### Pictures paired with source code
━━━

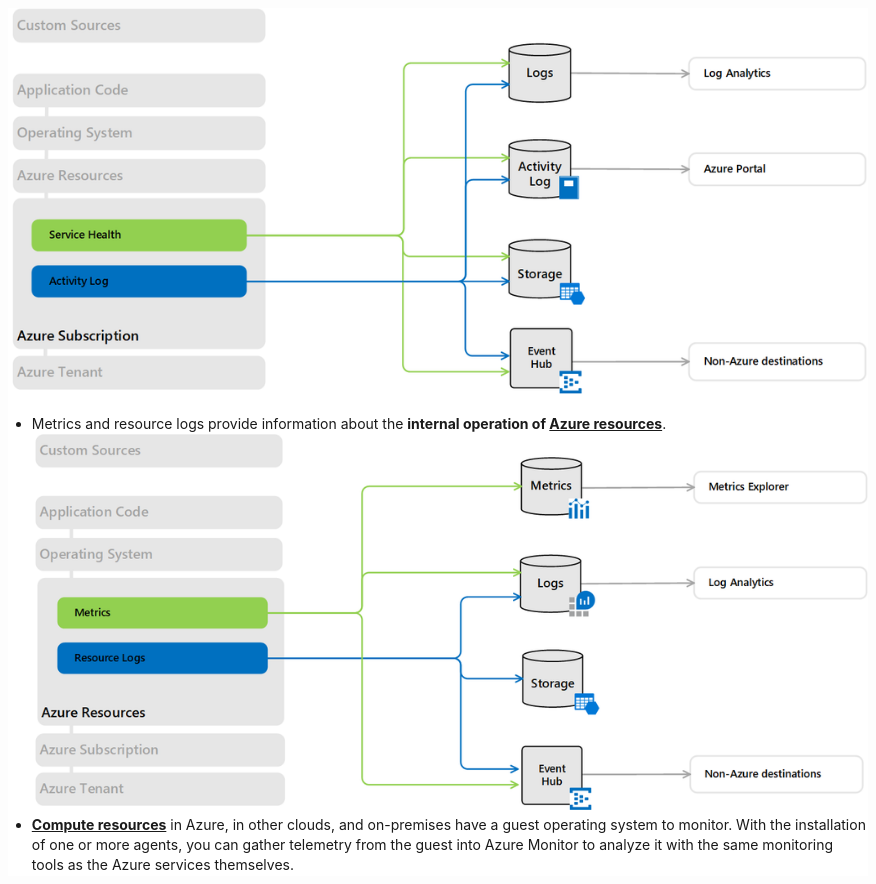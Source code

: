   ![Azure Subscription](./resources/azure-subscription.png)
- Metrics and resource logs provide information about the __internal operation of [Azure resources](https://docs.microsoft.com/en-us/azure/azure-monitor/platform/data-sources#azure-tenant)__.
  ![Azure Resources](./resources/azure-resources.png)
- [__Compute resources__](https://docs.microsoft.com/en-us/azure/azure-monitor/platform/data-sources#azure-tenant) in Azure, in other clouds, and on-premises have a guest operating system to monitor. With the installation of one or more agents, you can gather telemetry from the guest into Azure Monitor to analyze it with the same monitoring tools as the Azure services themselves.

━━━

### EXERCISE
Please output every record above exactly. Leave the pictures out.

### ANSWER TO THIS EXERCISE
Source code

:   ![Azure Subscription](./resources/azure-subscription.png)
- Metrics and resource logs provide information about the __internal operation of [Azure resources](https://docs.microsoft.com/en-us/azure/azure-monitor/platform/data-sources#azure-tenant)__.
  ![Azure Resources](./resources/azure-resources.png)
- [__Compute resources__](https://docs.microsoft.com/en-us/azure/azure-monitor/platform/data-sources#azure-tenant) in Azure, in other clouds, and on-premises have a guest operating system to monitor. With the installation of one or more agents, you can gather telemetry from the guest into Azure Monitor to analyze it with the same monitoring tools as the Azure services themselves.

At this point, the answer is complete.